* _Exercise instructions_:
Select the lines of the records containing the word "framework" and list them.

* _Data records_:
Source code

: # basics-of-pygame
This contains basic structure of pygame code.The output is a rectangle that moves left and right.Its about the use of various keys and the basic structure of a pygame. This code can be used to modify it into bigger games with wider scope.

--

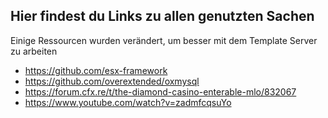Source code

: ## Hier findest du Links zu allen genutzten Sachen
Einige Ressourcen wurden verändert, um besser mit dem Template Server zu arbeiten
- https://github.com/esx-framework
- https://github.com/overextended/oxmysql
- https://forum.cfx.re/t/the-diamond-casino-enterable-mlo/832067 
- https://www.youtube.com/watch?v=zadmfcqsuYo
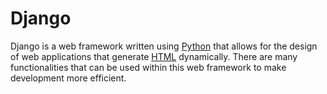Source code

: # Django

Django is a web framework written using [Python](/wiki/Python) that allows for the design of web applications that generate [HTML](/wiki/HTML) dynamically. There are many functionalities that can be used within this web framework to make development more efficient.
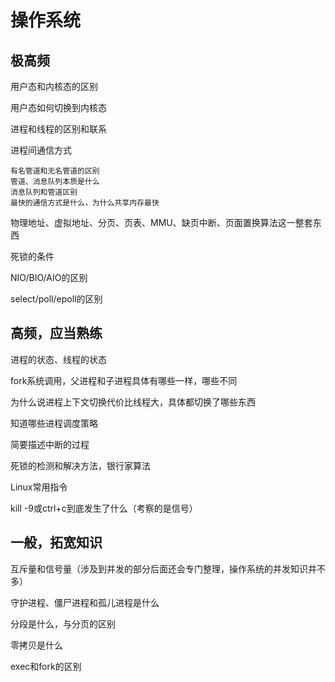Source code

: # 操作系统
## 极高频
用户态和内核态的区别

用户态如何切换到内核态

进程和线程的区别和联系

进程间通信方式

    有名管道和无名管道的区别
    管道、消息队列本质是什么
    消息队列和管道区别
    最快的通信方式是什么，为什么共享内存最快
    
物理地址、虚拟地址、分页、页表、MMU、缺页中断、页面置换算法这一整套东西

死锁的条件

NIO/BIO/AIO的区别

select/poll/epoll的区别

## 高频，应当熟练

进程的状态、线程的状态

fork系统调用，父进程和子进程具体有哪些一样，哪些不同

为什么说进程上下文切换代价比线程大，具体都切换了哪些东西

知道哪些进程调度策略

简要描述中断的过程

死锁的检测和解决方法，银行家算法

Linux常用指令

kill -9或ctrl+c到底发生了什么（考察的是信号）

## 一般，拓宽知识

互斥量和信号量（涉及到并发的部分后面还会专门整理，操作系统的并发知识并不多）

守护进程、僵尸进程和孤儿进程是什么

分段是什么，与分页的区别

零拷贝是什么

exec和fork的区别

* _Response_:
- https://github.com/esx-framework
Django is a web framework written using [Python](/wiki/Python) that allows for the design of web applications that generate [HTML](/wiki/HTML) dynamically. There are many functionalities that can be used within this web framework to make development more efficient.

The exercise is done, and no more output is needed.